TASK INSTRUCTIONS =>
Without the pictures, restate all of the data below word for word.
___ DATASET ENTRIES
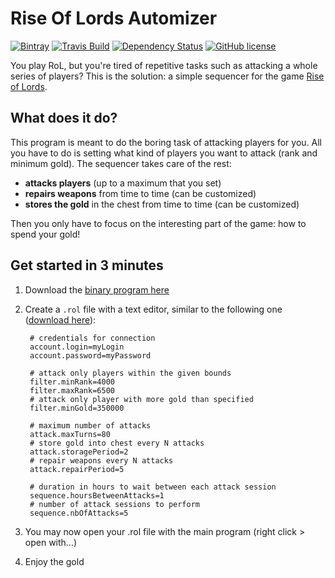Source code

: Rise Of Lords Automizer
===========
[![Bintray](https://img.shields.io/bintray/v/joffrey-bion/applications/rol-automizer.svg)](https://bintray.com/joffrey-bion/applications/rol-automizer/_latestVersion)
[![Travis Build](https://img.shields.io/travis/joffrey-bion/rol-automizer/master.svg)](https://travis-ci.org/joffrey-bion/rol-automizer)
[![Dependency Status](https://www.versioneye.com/user/projects/56d2f52c157a6913c1e6c83f/badge.svg?style=flat)](https://www.versioneye.com/user/projects/56d2f52c157a6913c1e6c83f)
[![GitHub license](https://img.shields.io/badge/license-MIT-blue.svg)](https://github.com/joffrey-bion/rol-automizer/blob/master/LICENSE)

You play RoL, but you're tired of repetitive tasks such as attacking a whole series of players?
This is the solution: a simple sequencer for the game [Rise of Lords](http://www.riseoflords.com/).

What does it do?
-----------
This program is meant to do the boring task of attacking players for you. All you have to do is setting what kind of players you want to attack (rank and minimum gold). The sequencer takes care of the rest:
- **attacks players** (up to a maximum that you set)
- **repairs weapons** from time to time (can be customized)
- **stores the gold** in the chest from time to time (can be customized)
 
Then you only have to focus on the interesting part of the game: how to spend your gold!

Get started in 3 minutes
-----------
1. Download the [binary program here](https://dl.bintray.com/joffrey-bion/applications/org/hildan/bots/rol-automizer/1.0.3/rol-automizer-1.0.3.exe)
2. Create a `.rol` file with a text editor, similar to the following one ([download here](https://raw.githubusercontent.com/joffrey-bion/RiseOfLords/master/dist/template.rol)):

        # credentials for connection
        account.login=myLogin
        account.password=myPassword
        
        # attack only players within the given bounds
        filter.minRank=4000
        filter.maxRank=6500
        # attack only player with more gold than specified
        filter.minGold=350000
        
        # maximum number of attacks
        attack.maxTurns=80
        # store gold into chest every N attacks
        attack.storagePeriod=2
        # repair weapons every N attacks
        attack.repairPeriod=5
        
        # duration in hours to wait between each attack session
        sequence.hoursBetweenAttacks=1
        # number of attack sessions to perform
        sequence.nbOfAttacks=5

3. You may now open your .rol file with the main program (right click > open with...)
4. Enjoy the gold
______
SOLUTION TO THIS TASK =>
Source code

: Rise Of Lords Automizer
===========
[![Bintray](https://img.shields.io/bintray/v/joffrey-bion/applications/rol-automizer.svg)](https://bintray.com/joffrey-bion/applications/rol-automizer/_latestVersion)
[![Travis Build](https://img.shields.io/travis/joffrey-bion/rol-automizer/master.svg)](https://travis-ci.org/joffrey-bion/rol-automizer)
[![Dependency Status](https://www.versioneye.com/user/projects/56d2f52c157a6913c1e6c83f/badge.svg?style=flat)](https://www.versioneye.com/user/projects/56d2f52c157a6913c1e6c83f)
[![GitHub license](https://img.shields.io/badge/license-MIT-blue.svg)](https://github.com/joffrey-bion/rol-automizer/blob/master/LICENSE)

You play RoL, but you're tired of repetitive tasks such as attacking a whole series of players?
This is the solution: a simple sequencer for the game [Rise of Lords](http://www.riseoflords.com/).

What does it do?
-----------
This program is meant to do the boring task of attacking players for you. All you have to do is setting what kind of players you want to attack (rank and minimum gold). The sequencer takes care of the rest:
- **attacks players** (up to a maximum that you set)
- **repairs weapons** from time to time (can be customized)
- **stores the gold** in the chest from time to time (can be customized)
 
Then you only have to focus on the interesting part of the game: how to spend your gold!

Get started in 3 minutes
-----------
1. Download the [binary program here](https://dl.bintray.com/joffrey-bion/applications/org/hildan/bots/rol-automizer/1.0.3/rol-automizer-1.0.3.exe)
2. Create a `.rol` file with a text editor, similar to the following one ([download here](https://raw.githubusercontent.com/joffrey-bion/RiseOfLords/master/dist/template.rol)):

        # credentials for connection
        account.login=myLogin
        account.password=myPassword
        
        # attack only players within the given bounds
        filter.minRank=4000
        filter.maxRank=6500
        # attack only player with more gold than specified
        filter.minGold=350000
        
        # maximum number of attacks
        attack.maxTurns=80
        # store gold into chest every N attacks
        attack.storagePeriod=2
        # repair weapons every N attacks
        attack.repairPeriod=5
        
        # duration in hours to wait between each attack session
        sequence.hoursBetweenAttacks=1
        # number of attack sessions to perform
        sequence.nbOfAttacks=5

3. You may now open your .rol file with the main program (right click > open with...)
4. Enjoy the gold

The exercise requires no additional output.